This directory contains code used to process the Gulf of Mexico dataset. The code can be split into several groups:
- data preprocessing
- creating training/test sets
- parameter tuning
- classifier training
- classifier testing and results
script_extract_data_from_day.m
converts the original PNG files into mat files. create_processed_mat_files.m
preprocesses the data.
create_first_day_training_data.m
does a train/test split by using the first day of the Gulf of Mexico dataset as the training set. create_rand_training_data.m
performs a stratified 80/20 train/test split.
All files that begin with tune
are for parameter tuning. tune_*_first_day_*.m
are for the "first day" training set, and the others are for the 80/20 split.
train_*.m
train classifiers with the tuned parameters.
test_classifiers*.m
test all trained classifiers on the relevant testing set and saves results. collect_cv_results.m
collects cross-validation results obtained during parameter tuning.

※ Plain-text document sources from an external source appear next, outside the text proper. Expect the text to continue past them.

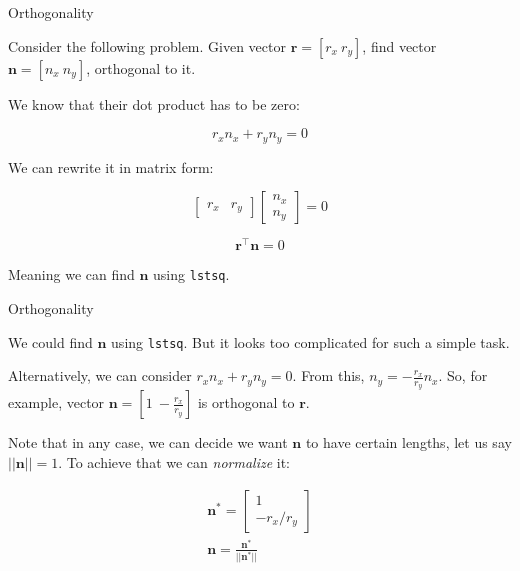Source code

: \documentclass{beamer}
\begin{document}
\begin{frame}{Orthogonality}
\begin{flushleft}
	
	Consider the following problem. Given vector $\mathbf r = [r_x \ r_y]$, find vector $\mathbf n = [n_x \ n_y]$, orthogonal to it.
	
	\bigskip
	
	We know that their dot product has to be zero:
	
	\begin{equation}
		r_x n_x + r_y n_y = 0
	\end{equation}	

	We can rewrite it in matrix form:
	
	
	\begin{equation}
		\begin{bmatrix}
			r_x & r_y
		\end{bmatrix}
		\begin{bmatrix}
		n_x \\ n_y
		\end{bmatrix} = 0
	\end{equation}

\begin{equation}
\mathbf r^\top
\mathbf n = 0
\end{equation}	
	
Meaning we can find $\mathbf n$	using \texttt{lstsq}.
	
	
\end{flushleft}
\end{frame}




\begin{frame}{Orthogonality}
	\begin{flushleft}
		
		We could find $\mathbf n$ using \texttt{lstsq}. But it looks too complicated for such a simple task.
		
		\bigskip
		
		 Alternatively, we can consider $r_x n_x + r_y n_y = 0$. From this, $n_y = -\frac{r_x}{r_y} n_x$. So, for example, vector $\mathbf n = [1 \ -\frac{r_x}{r_y}]$ is orthogonal to $\mathbf r$.
		 
		 Note that in any case, we can decide we want $\mathbf n$ to have certain lengths, let us say $||\mathbf n|| = 1$. To achieve that we can \emph{normalize} it:
		 
		 \begin{align}
		 	\mathbf n^* = 
		 	\begin{bmatrix}
		 		1 \\ -r_x / r_y
		 	\end{bmatrix}\\
		 	\mathbf n = \frac{\mathbf n^*}{||\mathbf n^*||}
		 \end{align}
		
		
	\end{flushleft}
\end{frame}
\end{document}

In the files mentioned in the following steps, the path(s) to the data files need to be set. This variable is typically called box_dir
. By default, this path is set to ../../data/fish-lidar/GulfOfMexico
; therefore, you can avoid changing paths in all the scripts by putting the data archive in that directory.
- Convert the PNG files into MAT files:
script_extract_data_from_day.m
- Preprocess the data:
create_processed_mat_files.m
Note: create_processed_mat_files.m
uses a lot of RAM (>32 GB), so you either need more RAM than that or you need a fair amount of swap space.
- Create the training data:
create_first_day_training_data.m
- Tune the undersampling ratio:
tune_sampling_first_day_{lda,nnet,rusboost,svm.tree}.m
- Tune each model's hyperparameters:
tune_hyperparams_first_day_{lda,nnet,rusboost,svm,tree}.m
- Tune the number of labels needed for a region of interest:
tune_roi_first_day_{lda,nnet,rusboost,svm,tree}.m
- Train the final classifiers:
train_first_day_{lda,nnet,rusboost,svm,tree}.m
- Collect cross validation results:
collect_cv_results.m
- Test the classifiers:
test_classifiers_first_day.m
- Create the training data:
create_rand_training_data.m
- Tune the undersampling ratio:
tune_sampling_{lda,nnet,rusboost,svm.tree}.m
- Tune each model's hyperparameters:
tune_hyperparams_{lda,nnet,rusboost,svm,tree}.m
- Tune the number of labels needed for a region of interest:
tune_roi_{lda,nnet,rusboost,svm,tree}.m
- Train the final classifiers:
train_{lda,nnet,rusboost,svm,tree}.m
- Collect cross validation results:
collect_cv_results.m
- Test the classifiers:
test_classifiers.m
- Figures in the Datasets section of the paper can be produced by running
example_data_figures.m
- Figures in the Results section of the paper can be produced by running
results_figures.m
You need to set the appropriate path to the data files in all of the scripts mentioned above.